Recenzje

Recenzja #609 Gra dla młodych buntowniczek

Połączcie swoje siły! Gra dla młodych buntowniczek to kooperacyjna gra karciana, na podstawie znanej książki Opowieści na dobranoc dla młodych buntowniczek. Kojarzcie fakty, szukajcie najlepszych skojarzeń, poznajcie fascynujące kobiety z całego świata i świetnie spędźcie wspólny czas!


Informacje o grze

Gra dla młodych buntowniczek

Autor: Simone Luciani

Wydawnictwo: Lucrum Games

Liczba graczy: 2-6

Czas gry: 20 minut

Wiek: 8+


Gra została przekazana mi bezzwrotnie w ramach recenzji od wydawnictwa Lucrum Games. Wydawnictwo Lucrum Games nie miało wpływu na kształt mojej opinii/niniejszej recenzji.

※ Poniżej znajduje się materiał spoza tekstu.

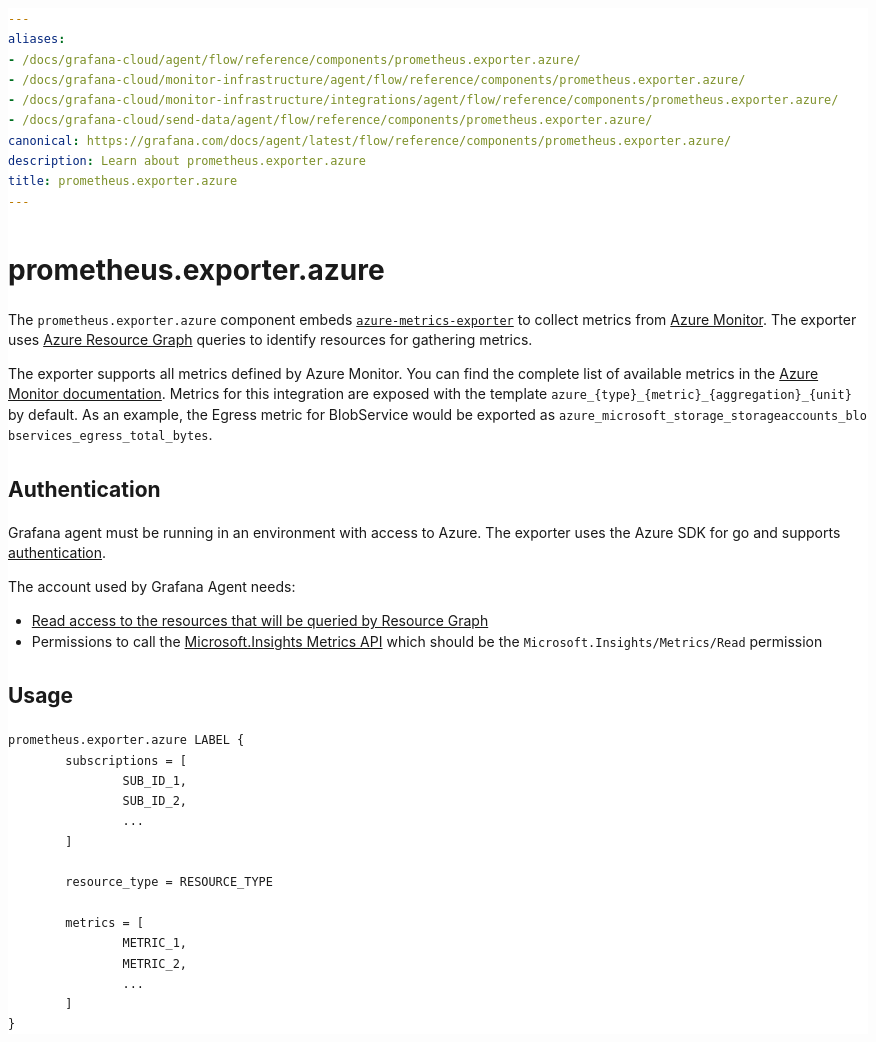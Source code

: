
 ```yaml
---
aliases:
- /docs/grafana-cloud/agent/flow/reference/components/prometheus.exporter.azure/
- /docs/grafana-cloud/monitor-infrastructure/agent/flow/reference/components/prometheus.exporter.azure/
- /docs/grafana-cloud/monitor-infrastructure/integrations/agent/flow/reference/components/prometheus.exporter.azure/
- /docs/grafana-cloud/send-data/agent/flow/reference/components/prometheus.exporter.azure/
canonical: https://grafana.com/docs/agent/latest/flow/reference/components/prometheus.exporter.azure/
description: Learn about prometheus.exporter.azure
title: prometheus.exporter.azure
---
```


# prometheus.exporter.azure

The `prometheus.exporter.azure` component embeds [`azure-metrics-exporter`](https://github.com/webdevops/azure-metrics-exporter) to collect metrics from [Azure Monitor](https://azure.microsoft.com/en-us/products/monitor). The exporter uses [Azure Resource Graph](https://azure.microsoft.com/en-us/get-started/azure-portal/resource-graph/#overview) queries to identify resources for gathering metrics.

The exporter supports all metrics defined by Azure Monitor. You can find the complete list of available metrics in the [Azure Monitor documentation](https://learn.microsoft.com/en-us/azure/azure-monitor/essentials/metrics-supported).
Metrics for this integration are exposed with the template `azure_{type}_{metric}_{aggregation}_{unit}` by default. As an example,
the Egress metric for BlobService would be exported as `azure_microsoft_storage_storageaccounts_blobservices_egress_total_bytes`.

## Authentication

Grafana agent must be running in an environment with access to Azure. The exporter uses the Azure SDK for go and supports [authentication](https://learn.microsoft.com/en-us/azure/developer/go/azure-sdk-authentication?tabs=bash#2-authenticate-with-azure).

The account used by Grafana Agent needs:

- [Read access to the resources that will be queried by Resource Graph](https://learn.microsoft.com/en-us/azure/governance/resource-graph/overview#permissions-in-azure-resource-graph)
- Permissions to call the [Microsoft.Insights Metrics API](https://learn.microsoft.com/en-us/rest/api/monitor/metrics/list) which should be the `Microsoft.Insights/Metrics/Read` permission

## Usage

```river
prometheus.exporter.azure LABEL {
        subscriptions = [
                SUB_ID_1,
                SUB_ID_2,
                ...
        ]

        resource_type = RESOURCE_TYPE

        metrics = [
                METRIC_1,
                METRIC_2,
                ...
        ]
}
```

Współpraca reklamowa z Ceneo.pl




Co w pudełku?

Tak się złożyło, że mam w domu aż 3 młode buntowniczki! Oczywiście nie mogłam przejść obok Gry dla młodych buntowniczek obojętnie, tym bardziej że jesteśmy wielkimi fankami książek z serii. Średniej wielkości pudełko z grą pasuje kolorystycznie do książki, wyglądają niemal identycznie i świetnie prezentują się na wspólnej półce jako komplet. W środku opakowania znajdziemy natomiast sporo dobrze wykonanych, kolorowych elementów…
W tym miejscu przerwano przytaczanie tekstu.